RECORDS FOR THE EXERCISE:
-- Opening Marker --

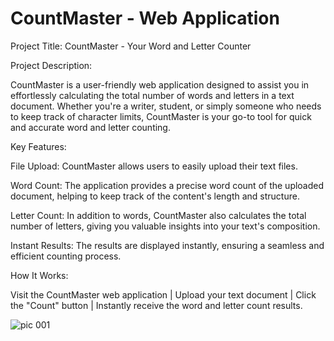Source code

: # CountMaster -  Web Application

Project Title: CountMaster - Your Word and Letter Counter

Project Description:

CountMaster is a user-friendly web application designed to assist you in effortlessly calculating the total number of words and letters in a text document. Whether you're a writer, student, or simply someone who needs to keep track of character limits, CountMaster is your go-to tool for quick and accurate word and letter counting.

Key Features:

File Upload: CountMaster allows users to easily upload their text files.

Word Count: The application provides a precise word count of the uploaded document, helping to keep track of the content's length and structure.

Letter Count: In addition to words, CountMaster also calculates the total number of letters, giving you valuable insights into your text's composition.

Instant Results: The results are displayed instantly, ensuring a seamless and efficient counting process.

How It Works:

Visit the CountMaster web application | Upload your text document | Click the "Count" button | Instantly receive the word and letter count results.

![pic 001](https://github.com/Clamendeena/CountMaster/assets/79325932/b1284224-6691-4932-b184-3a9ce992d653)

-- Closing Marker --

The line containing "Visit the CountMaster" and all lines after it, through the end of the entries above, are to be returned exactly and alone.

TASK OUTPUT:
Visit the CountMaster web application | Upload your text document | Click the "Count" button | Instantly receive the word and letter count results.

![pic 001](https://github.com/Clamendeena/CountMaster/assets/79325932/b1284224-6691-4932-b184-3a9ce992d653)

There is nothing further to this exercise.